En lisant ce message, j'ai immédiatement eu une pensée : quand on apprend à jouer au golf, on apprend qu'il faut fixer le point d'impact de la balle jusqu'à la fin du mouvement. Si on cherche à suivre la balle des yeux, elle va s'égarer, parce qu'on finit mal le geste. C'est à peu près la même chose pour le tennis.
Pourquoi cette évocation ?
Parce que le plaisir d'un vin n'est pas lié à sa valeur.
On regarde le prix au moment de son achat, comme on regarde sa balle pendant tout le mouvement, et après, quand on ouvre, on ne regarde que le goût, et pas le prix.
Je suis très agacé par des phrases (extrêmement fréquentes) du style : "hein, il n'est pas mal pour 9 €".
Si cette phrase est prononcée avant l'achat (comme avant l'envoi de la balle), ça me convient parfaitement, car on veut savoir ce qu'on achète.
Mais si c'est un ami qui le dit quand il me sert ce vin, alors là, j'ai envie de hurler. Car un vin ne peut pas être bon parce qu'il a coûté 9€. Il est bon s'il est bon. Pas à cause de son prix.
Le corollaire, bien sûr, c'est qu'il faut avoir le courage de dire qu'un vin à 1000 € est franchement mauvais. Et là, pas de snobisme inverse, puisque j'ai connu l'inverse où un vin était jugé "forcément" mauvais, justement parce qu'il avait coûté très cher.
Dans les deux personnes qui m'ont vraiment appris le vin, il y avait un véritable obsédé de l'authenticité qui, dès qu'il entendait le mot : "premier grand cru classé", disait : "de la merde". Car un vin coté, prisé, devait être "forcément" mauvais.
Donc, ma position est très ferme sur ce sujet : le prix, on y pense à l'achat. Et à l'achat, on dit : "je préfère ce vin à 12 € à celui qui coûte 35 €, donc je le prends". ça, c'est normal, parce qu'on gère sa fonction achat.
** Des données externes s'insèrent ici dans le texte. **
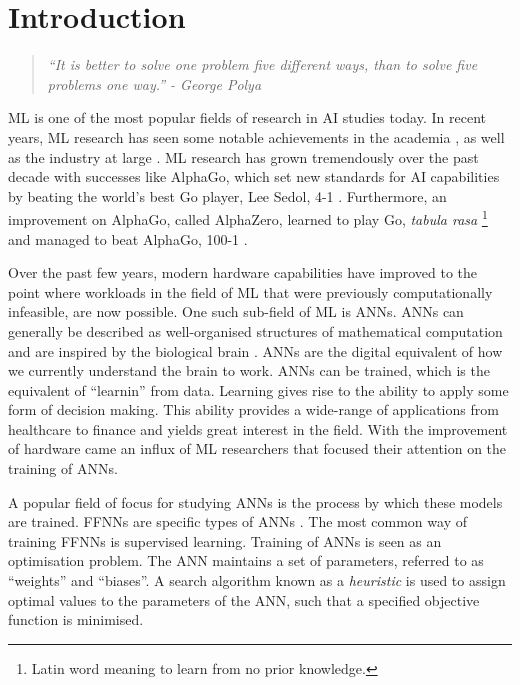 \chapter{Introduction}\label{chap:introduction}

\begin{quotation}
      \textit{``It is better to solve one problem five different ways, than to solve five problems one way.'' - George Polya}
\end{quotation}


\Ac{ML} is one of the most popular fields of research in \ac{AI} studies today.
In recent years, \ac{ML} research has seen some notable achievements in the
academia \cite{ref:lecun:2015, ref:glorot:2010, ref:goodfellow:2014,
      ref:quoc:2017}, as well as the industry at large \cite{ref:silver:2016,
      ref:silver:2017, ref:zoph:2017, ref:lewis:2017}.  \ac{ML} research has grown
tremendously over the past decade with successes like AlphaGo, which set new
standards for \ac{AI} capabilities by beating the world's best Go player, Lee
Sedol, 4-1 \cite{ref:san-hun:2016}.  Furthermore, an improvement on AlphaGo,
called AlphaZero, learned to play Go, \textit{tabula rasa} \footnote{Latin word
      meaning to learn from no prior knowledge.} and managed to beat AlphaGo, 100-1
\cite{ref:silver:2017}.

Over the past few years, modern hardware capabilities have improved to the
point where workloads in the field of \ac{ML} that were previously computationally
infeasible, are now possible. One such sub-field of \ac{ML} is \acp{ANN}. \acp{ANN} can generally be described as well-organised structures of mathematical computation and are inspired by the biological brain \cite{ref:engelbrecht:2007}. \acp{ANN} are the digital equivalent of how we currently understand the brain to work. \acp{ANN} can be trained, which is the equivalent of ``learnin'' from data. Learning gives rise to the ability to apply some form of decision making. This ability provides a wide-range of applications from healthcare to finance and yields great interest in the field. With the improvement of hardware came an influx of \ac{ML} researchers that focused
their attention on the training of \acp{ANN}.

A popular field of focus for studying \acp{ANN} is the process by which
these models are trained. \acp{FFNN} are specific types of
\acp{ANN} \cite{ref:reed:1999}. The most common way of training \acp{FFNN} is
supervised learning. Training of \acp{ANN} is seen as an optimisation problem. The \ac{ANN} maintains a set of parameters, referred to as ``weights'' and ``biases''. A search algorithm known as a \textit{heuristic}
\cite{ref:pearl:1984} is used to assign optimal values to the parameters of the \ac{ANN}, such that a specified objective function is minimised.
Mais après, un vin est bon s'il est bon. Pas s'il est cher (ou, pour les plus retors, justement s'il n'est pas cher).
Maintenant, venons à l'émotion. Quand j'ouvre une bouteille très rare, qui parfois n'existe plus, il est évident que j'ai de l'émotion. Mais si le vin est mauvais, je le dirai. Car je n'ai aucun besoin de me raconter des histoires.
Mais même avec un vin mort, l'émotion sera au rendez-vous. Et s'il est bon, alors ce sera l'extase comme lorsque j'ai constaté à l'ouverture que le Yquem 1861 au bouchon d'rigine était parfait. Et s'il est mort, comme cette Romanée Conti 1929 (la seule que j'avais), c'est triste. Mais l'émotion aura été positive.
Quant à optimiser cette émotion comme le demande jmm, c'est évidemment à table, avec la plus belle cuisine, qu'un vin va se sublimer. Et c'est là où j'adore mettre en valeur des vins inattendus : une Clairette de Die avec les LPViens, un Fendant 1959 avec Jean Philippe Durand, un blanc corse de 1948 avec un client qui s'attendait à un Montrachet, un Beaujolais 1947 qui bluffe des grands amateurs, etc..
Il faut bien séparer les genres :
- la fonction achat, où l'on parle prix et où on analyse la pertinence d'un prix
- la fonction formation, où, à l'aveugle, on jauge un vin par rapport à son propre goût
- la fonction plaisir, où seul le goût compte, sans référence à la valeur.
A partir du moment où l'on ne dit pas chez soi : "il n'est pas mal mon gigot, à 15 € le kilo", il n'y a pas de raison de faire appel à la valeur pour parler du vin.